Claudine Badey-Rodriguez, Rietje Vonk: "Wenn alte Eltern schwierig werden"

Für einen entspannten Umgang miteinander


Kinder werden erwachsen, Eltern werden alt. Diese Tatsache wirft einige Probleme auf, die in "Wenn alte Eltern schwierig werden" im Mittelpunkt stehen. Verfasst wurde der 127-seitige Taschenbuchratgeber aus dem Patmos-Verlag von der Psychologin Claudine Badey-Rodriguez und Rietje Vonk, einer Journalistin mit dem Schwerpunkt Psychologie.

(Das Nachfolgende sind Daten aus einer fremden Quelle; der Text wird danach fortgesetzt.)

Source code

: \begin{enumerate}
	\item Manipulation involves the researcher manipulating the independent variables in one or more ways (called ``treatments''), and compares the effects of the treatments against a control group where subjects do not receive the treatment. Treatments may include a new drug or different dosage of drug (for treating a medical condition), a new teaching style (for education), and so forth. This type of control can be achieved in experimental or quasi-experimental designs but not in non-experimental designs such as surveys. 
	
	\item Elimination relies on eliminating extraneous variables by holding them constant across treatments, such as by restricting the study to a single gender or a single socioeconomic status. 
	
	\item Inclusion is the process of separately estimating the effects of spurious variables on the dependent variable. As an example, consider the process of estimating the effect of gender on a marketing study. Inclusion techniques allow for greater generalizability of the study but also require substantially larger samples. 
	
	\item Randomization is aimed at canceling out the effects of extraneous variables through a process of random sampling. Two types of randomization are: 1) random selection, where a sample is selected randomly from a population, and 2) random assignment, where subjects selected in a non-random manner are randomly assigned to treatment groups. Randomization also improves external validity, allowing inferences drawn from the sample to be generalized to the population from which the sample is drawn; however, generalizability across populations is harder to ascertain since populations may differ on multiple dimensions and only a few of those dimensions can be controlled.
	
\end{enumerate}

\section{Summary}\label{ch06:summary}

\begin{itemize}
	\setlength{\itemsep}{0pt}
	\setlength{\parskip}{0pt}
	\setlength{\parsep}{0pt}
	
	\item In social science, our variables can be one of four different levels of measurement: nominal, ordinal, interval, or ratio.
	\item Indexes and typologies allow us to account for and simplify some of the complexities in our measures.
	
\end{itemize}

Wann werden Eltern überhaupt alt? Diese Frage gilt es vorweg zu klären, und die Autorinnen legen den Beginn des Rentendaseins als Schwelle fest. Damit soll nicht behauptet werden, wer in den Ruhestand gehe, sei automatisch alt, nein, aber der Ruhestand, auch wenn manch einer ihn vielleicht lang herbeigesehnt hat, fordert den Menschen einiges ab. Dies liegt vor allem darin begründet, dass die meisten Menschen sich über ihre Arbeit definieren. Ein Dasein als Senior zu führen, ohne die berufliche Funktion ständig präsentieren zu können, bedeutet einen radikalen Einschnitt in das Leben. Was durchaus als Gewinn und Neuanfang verstanden werden kann, führt oftmals zu Problemen: Ehekrisen, Verlust von Bekannten, das Bewusstsein, wenige Interessen gepflegt zu haben, der Verlust eines Stücks der eigenen Identität, die erst wieder neu definiert werden will, der mögliche Kampf gegen das Bild der strickenden Oma oder des Modelle bastelnden Opas.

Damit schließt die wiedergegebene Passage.